*** Record extracts

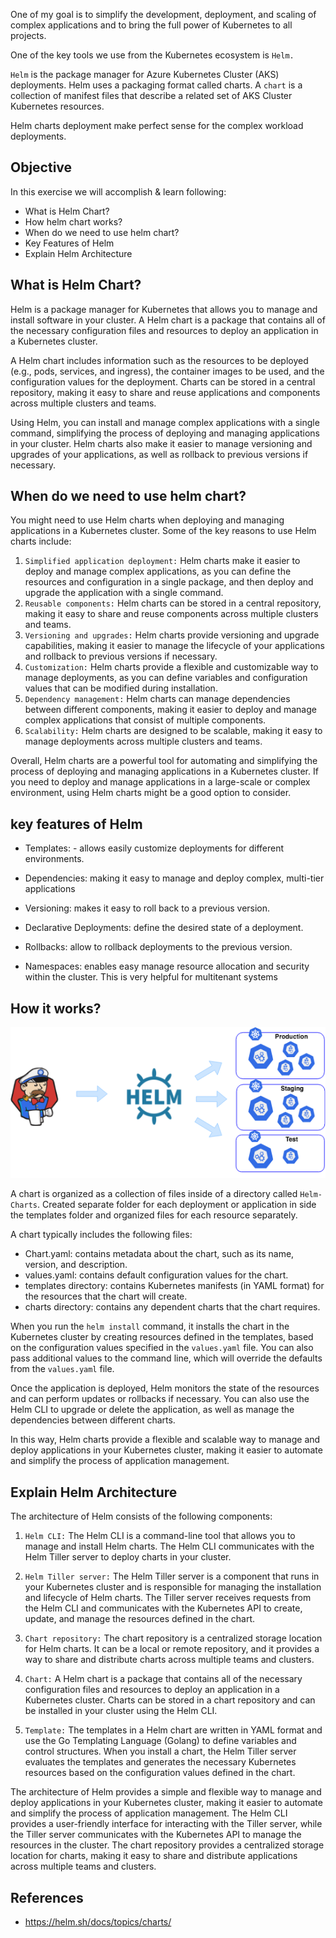 One of my goal is to simplify the development, deployment, and scaling of complex applications and to bring the full power of Kubernetes to all projects. 

One of the key tools we use from the Kubernetes ecosystem is `Helm.`

`Helm` is the package manager for Azure Kubernetes Cluster (AKS) deployments. Helm uses a packaging format called charts. A `chart` is a collection of manifest files that describe a related set of AKS Cluster Kubernetes resources.


Helm charts deployment make perfect sense for the complex workload deployments.


## Objective

In this exercise we will accomplish & learn following:

- What is Helm Chart?
- How helm chart works?
- When do we need to use helm chart?
- Key Features of Helm
- Explain Helm Architecture

## What is Helm Chart?

Helm is a package manager for Kubernetes that allows you to manage and install software in your cluster. A Helm chart is a package that contains all of the necessary configuration files and resources to deploy an application in a Kubernetes cluster.

A Helm chart includes information such as the resources to be deployed (e.g., pods, services, and ingress), the container images to be used, and the configuration values for the deployment. Charts can be stored in a central repository, making it easy to share and reuse applications and components across multiple clusters and teams.

Using Helm, you can install and manage complex applications with a single command, simplifying the process of deploying and managing applications in your cluster. Helm charts also make it easier to manage versioning and upgrades of your applications, as well as rollback to previous versions if necessary.

## When do we need to use helm chart?

You might need to use Helm charts when deploying and managing applications in a Kubernetes cluster. Some of the key reasons to use Helm charts include:

1. `Simplified application deployment:` Helm charts make it easier to deploy and manage complex applications, as you can define the resources and configuration in a single package, and then deploy and upgrade the application with a single command.
1. `Reusable components:` Helm charts can be stored in a central repository, making it easy to share and reuse components across multiple clusters and teams.
1. `Versioning and upgrades:` Helm charts provide versioning and upgrade capabilities, making it easier to manage the lifecycle of your applications and rollback to previous versions if necessary.
1. `Customization:` Helm charts provide a flexible and customizable way to manage deployments, as you can define variables and configuration values that can be modified during installation.
1. `Dependency management:` Helm charts can manage dependencies between different components, making it easier to deploy and manage complex applications that consist of multiple components.
1. `Scalability:` Helm charts are designed to be scalable, making it easy to manage deployments across multiple clusters and teams.

Overall, Helm charts are a powerful tool for automating and simplifying the process of deploying and managing applications in a Kubernetes cluster. If you need to deploy and manage applications in a large-scale or complex environment, using Helm charts might be a good option to consider.

## key features of Helm

- ​Templates: - allows easily customize deployments for different environments.​

- Dependencies: making it easy to manage and deploy complex, multi-tier applications​

- Versioning: makes it easy to roll back to a previous version.​

- Declarative Deployments: define the desired state of a deployment.​

- Rollbacks: allow to rollback deployments to the previous version.​

- Namespaces: enables easy manage resource allocation and security within the cluster. This is very helpful for multitenant systems ​

## How it works?

![image.png](images/image-1.png)

A chart is organized as a collection of files inside of a directory called `Helm-Charts`.  Created separate folder for each deployment or application in side the templates folder and organized files for each resource separately.

A chart typically includes the following files:

- Chart.yaml: contains metadata about the chart, such as its name, version, and description.
- values.yaml: contains default configuration values for the chart.
- templates directory: contains Kubernetes manifests (in YAML format) for the resources that the chart will create.
- charts directory: contains any dependent charts that the chart requires.

When you run the `helm install` command, it installs the chart in the Kubernetes cluster by creating resources defined in the templates, based on the configuration values specified in the `values.yaml` file. You can also pass additional values to the command line, which will override the defaults from the `values.yaml` file.


Once the application is deployed, Helm monitors the state of the resources and can perform updates or rollbacks if necessary. You can also use the Helm CLI to upgrade or delete the application, as well as manage the dependencies between different charts.

In this way, Helm charts provide a flexible and scalable way to manage and deploy applications in your Kubernetes cluster, making it easier to automate and simplify the process of application management.

##  Explain Helm Architecture

The architecture of Helm consists of the following components:

1. `Helm CLI:` The Helm CLI is a command-line tool that allows you to manage and install Helm charts. The Helm CLI communicates with the Helm Tiller server to deploy charts in your cluster.

1. `Helm Tiller server:` The Helm Tiller server is a component that runs in your Kubernetes cluster and is responsible for managing the installation and lifecycle of Helm charts. The Tiller server receives requests from the Helm CLI and communicates with the Kubernetes API to create, update, and manage the resources defined in the chart.

1. `Chart repository:` The chart repository is a centralized storage location for Helm charts. It can be a local or remote repository, and it provides a way to share and distribute charts across multiple teams and clusters.

1. `Chart:` A Helm chart is a package that contains all of the necessary configuration files and resources to deploy an application in a Kubernetes cluster. Charts can be stored in a chart repository and can be installed in your cluster using the Helm CLI.

1. `Template:` The templates in a Helm chart are written in YAML format and use the Go Templating Language (Golang) to define variables and control structures. When you install a chart, the Helm Tiller server evaluates the templates and generates the necessary Kubernetes resources based on the configuration values defined in the chart.

The architecture of Helm provides a simple and flexible way to manage and deploy applications in your Kubernetes cluster, making it easier to automate and simplify the process of application management. The Helm CLI provides a user-friendly interface for interacting with the Tiller server, while the Tiller server communicates with the Kubernetes API to manage the resources in the cluster. The chart repository provides a centralized storage location for charts, making it easy to share and distribute applications across multiple teams and clusters.


## References
- <https://helm.sh/docs/topics/charts/>

<!--
# Reference


Introduction to Helm | Kubernetes Tutorial | Beginners Guide - That DevOps Guy - Practical

- https://www.youtube.com/watch?v=5_J7RWLLVeQ 

What is Helm? | Helm Concepts Explained | KodeKloud, Theory 

- https://www.youtube.com/watch?v=kJscDZfHXrQ

video from Nana - Theory

- https://www.youtube.com/watch?v=-ykwb1d0DXU

Create Your First Helm Chart | Helm 3 for beginners - Practicals

- https://www.youtube.com/watch?v=eNqjoX20BH4

----------

Cheat-Sheet

- https://github.com/RehanSaeed/Helm-Cheat-Sheet
- https://phoenixnap.com/kb/helm-commands-cheat-sheet

Github - Source code, Microsevices samples; 

- https://github.com/microservices-demo/microservices-demo/tree/master/deploy/kubernetes/helm-chart

Getting Started with Helm Chart

- https://jhooq.com/getting-start-with-helm-chart/

Convert Kubernetes deployment YAML into Helm Chart YAML, these references might be helpful

- https://jhooq.com/convert-kubernetes-yaml-into-helm/
- https://www.youtube.com/watch?v=ZZVXXEyEzAs&t=29s
- https://phoenixnap.com/kb/helm-delete-deployment-namespace - helm delete

helm website
- https://helm.sh/docs/helm/

- https://www.visualstudiogeeks.com/devops/helm/deploying-helm-chart-with-azdo
- https://docs.microsoft.com/en-us/azure/container-registry/container-registry-helm-repos
- https://docs.microsoft.com/en-us/azure/aks/kubernetes-helm
- https://docs.microsoft.com/en-us/azure/aks/quickstart-helm?tabs=azure-cli
-----

deploying micro services application on kubernetes using helm charts
- https://www.youtube.com/watch?v=-dyxS2XD_ME


(1073) Helm 3 for beginners - YouTube
- https://www.youtube.com/playlist?list=PLLYW3zEOaqlKYku0piyzzLFGpR9VpPvXR

Package and Deploy Helm Charts task
- https://docs.microsoft.com/en-us/azure/devops/pipelines/tasks/deploy/helm-deploy?view=azure-devops

HELM Chart Deployment to Kubernetes using Azure DevOps CICD
- https://www.youtube.com/watch?v=NT_vMuzpXuY

Creating a Helm chart for an ASP.NET Core app

- https://andrewlock.net/deploying-asp-net-core-applications-to-kubernetes-part-4-creating-a-helm-chart-for-an-aspnetcore-app/
- https://github.com/saharsh-samples/dotnet-k8s-helm-cicd/blob/develop/deployment/helm-k8s/templates/deployment.yaml

Deploying Helm Charts with Azure DevOps
- https://www.youtube.com/watch?v=1bC-fZEFodU

Replace Helm Chart Variables in your CI/CD Pipeline with Tokenizer
- https://www.programmingwithwolfgang.com/replace-helm-variables-tokenizer/ -->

******

# Exercise prompt
Return the preceding entries exactly, each word as given, but leave out any picture.

# Answer space
 One of my goal is to simplify the development, deployment, and scaling of complex applications and to bring the full power of Kubernetes to all projects. 

One of the key tools we use from the Kubernetes ecosystem is `Helm.`

`Helm` is the package manager for Azure Kubernetes Cluster (AKS) deployments. Helm uses a packaging format called charts. A `chart` is a collection of manifest files that describe a related set of AKS Cluster Kubernetes resources.


Helm charts deployment make perfect sense for the complex workload deployments.


## Objective

In this exercise we will accomplish & learn following:

- What is Helm Chart?
- How helm chart works?
- When do we need to use helm chart?
- Key Features of Helm
- Explain Helm Architecture

## What is Helm Chart?

Helm is a package manager for Kubernetes that allows you to manage and install software in your cluster. A Helm chart is a package that contains all of the necessary configuration files and resources to deploy an application in a Kubernetes cluster.

A Helm chart includes information such as the resources to be deployed (e.g., pods, services, and ingress), the container images to be used, and the configuration values for the deployment. Charts can be stored in a central repository, making it easy to share and reuse applications and components across multiple clusters and teams.

Using Helm, you can install and manage complex applications with a single command, simplifying the process of deploying and managing applications in your cluster. Helm charts also make it easier to manage versioning and upgrades of your applications, as well as rollback to previous versions if necessary.

## When do we need to use helm chart?

You might need to use Helm charts when deploying and managing applications in a Kubernetes cluster. Some of the key reasons to use Helm charts include:

1. `Simplified application deployment:` Helm charts make it easier to deploy and manage complex applications, as you can define the resources and configuration in a single package, and then deploy and upgrade the application with a single command.
1. `Reusable components:` Helm charts can be stored in a central repository, making it easy to share and reuse components across multiple clusters and teams.
1. `Versioning and upgrades:` Helm charts provide versioning and upgrade capabilities, making it easier to manage the lifecycle of your applications and rollback to previous versions if necessary.
1. `Customization:` Helm charts provide a flexible and customizable way to manage deployments, as you can define variables and configuration values that can be modified during installation.
1. `Dependency management:` Helm charts can manage dependencies between different components, making it easier to deploy and manage complex applications that consist of multiple components.
1. `Scalability:` Helm charts are designed to be scalable, making it easy to manage deployments across multiple clusters and teams.

Overall, Helm charts are a powerful tool for automating and simplifying the process of deploying and managing applications in a Kubernetes cluster. If you need to deploy and manage applications in a large-scale or complex environment, using Helm charts might be a good option to consider.

## key features of Helm

- ​Templates: - allows easily customize deployments for different environments.​

- Dependencies: making it easy to manage and deploy complex, multi-tier applications​

- Versioning: makes it easy to roll back to a previous version.​

- Declarative Deployments: define the desired state of a deployment.​

- Rollbacks: allow to rollback deployments to the previous version.​

- Namespaces: enables easy manage resource allocation and security within the cluster. This is very helpful for multitenant systems ​

## How it works?

![image.png](images/image-1.png)

A chart is organized as a collection of files inside of a directory called `Helm-Charts`.  Created separate folder for each deployment or application in side the templates folder and organized files for each resource separately.

A chart typically includes the following files:

- Chart.yaml: contains metadata about the chart, such as its name, version, and description.
- values.yaml: contains default configuration values for the chart.
- templates directory: contains Kubernetes manifests (in YAML format) for the resources that the chart will create.
- charts directory: contains any dependent charts that the chart requires.

When you run the `helm install` command, it installs the chart in the Kubernetes cluster by creating resources defined in the templates, based on the configuration values specified in the `values.yaml` file. You can also pass additional values to the command line, which will override the defaults from the `values.yaml` file.


Once the application is deployed, Helm monitors the state of the resources and can perform updates or rollbacks if necessary. You can also use the Helm CLI to upgrade or delete the application, as well as manage the dependencies between different charts.

In this way, Helm charts provide a flexible and scalable way to manage and deploy applications in your Kubernetes cluster, making it easier to automate and simplify the process of application management.

##  Explain Helm Architecture

The architecture of Helm consists of the following components:

1. `Helm CLI:` The Helm CLI is a command-line tool that allows you to manage and install Helm charts. The Helm CLI communicates with the Helm Tiller server to deploy charts in your cluster.

1. `Helm Tiller server:` The Helm Tiller server is a component that runs in your Kubernetes cluster and is responsible for managing the installation and lifecycle of Helm charts. The Tiller server receives requests from the Helm CLI and communicates with the Kubernetes API to create, update, and manage the resources defined in the chart.

1. `Chart repository:` The chart repository is a centralized storage location for Helm charts. It can be a local or remote repository, and it provides a way to share and distribute charts across multiple teams and clusters.

1. `Chart:` A Helm chart is a package that contains all of the necessary configuration files and resources to deploy an application in a Kubernetes cluster. Charts can be stored in a chart repository and can be installed in your cluster using the Helm CLI.

1. `Template:` The templates in a Helm chart are written in YAML format and use the Go Templating Language (Golang) to define variables and control structures. When you install a chart, the Helm Tiller server evaluates the templates and generates the necessary Kubernetes resources based on the configuration values defined in the chart.

The architecture of Helm provides a simple and flexible way to manage and deploy applications in your Kubernetes cluster, making it easier to automate and simplify the process of application management. The Helm CLI provides a user-friendly interface for interacting with the Tiller server, while the Tiller server communicates with the Kubernetes API to manage the resources in the cluster. The chart repository provides a centralized storage location for charts, making it easy to share and distribute applications across multiple teams and clusters.


## References
- <https://helm.sh/docs/topics/charts/>

<!--
# Reference


Introduction to Helm | Kubernetes Tutorial | Beginners Guide - That DevOps Guy - Practical

- https://www.youtube.com/watch?v=5_J7RWLLVeQ 

What is Helm? | Helm Concepts Explained | KodeKloud, Theory 

- https://www.youtube.com/watch?v=kJscDZfHXrQ

video from Nana - Theory

- https://www.youtube.com/watch?v=-ykwb1d0DXU

Create Your First Helm Chart | Helm 3 for beginners - Practicals

- https://www.youtube.com/watch?v=eNqjoX20BH4

----------

Cheat-Sheet

- https://github.com/RehanSaeed/Helm-Cheat-Sheet
- https://phoenixnap.com/kb/helm-commands-cheat-sheet

Github - Source code, Microsevices samples; 

- https://github.com/microservices-demo/microservices-demo/tree/master/deploy/kubernetes/helm-chart

Getting Started with Helm Chart

- https://jhooq.com/getting-start-with-helm-chart/

Convert Kubernetes deployment YAML into Helm Chart YAML, these references might be helpful

- https://jhooq.com/convert-kubernetes-yaml-into-helm/
- https://www.youtube.com/watch?v=ZZVXXEyEzAs&t=29s
- https://phoenixnap.com/kb/helm-delete-deployment-namespace - helm delete

helm website
- https://helm.sh/docs/helm/

- https://www.visualstudiogeeks.com/devops/helm/deploying-helm-chart-with-azdo
- https://docs.microsoft.com/en-us/azure/container-registry/container-registry-helm-repos
- https://docs.microsoft.com/en-us/azure/aks/kubernetes-helm
- https://docs.microsoft.com/en-us/azure/aks/quickstart-helm?tabs=azure-cli
-----

deploying micro services application on kubernetes using helm charts
- https://www.youtube.com/watch?v=-dyxS2XD_ME


(1073) Helm 3 for beginners - YouTube
- https://www.youtube.com/playlist?list=PLLYW3zEOaqlKYku0piyzzLFGpR9VpPvXR

Package and Deploy Helm Charts task
- https://docs.microsoft.com/en-us/azure/devops/pipelines/tasks/deploy/helm-deploy?view=azure-devops

HELM Chart Deployment to Kubernetes using Azure DevOps CICD
- https://www.youtube.com/watch?v=NT_vMuzpXuY

Creating a Helm chart for an ASP.NET Core app

- https://andrewlock.net/deploying-asp-net-core-applications-to-kubernetes-part-4-creating-a-helm-chart-for-an-aspnetcore-app/
- https://github.com/saharsh-samples/dotnet-k8s-helm-cicd/blob/develop/deployment/helm-k8s/templates/deployment.yaml

Deploying Helm Charts with Azure DevOps
- https://www.youtube.com/watch?v=1bC-fZEFodU

Replace Helm Chart Variables in your CI/CD Pipeline with Tokenizer
- https://www.programmingwithwolfgang.com/replace-helm-variables-tokenizer/ -->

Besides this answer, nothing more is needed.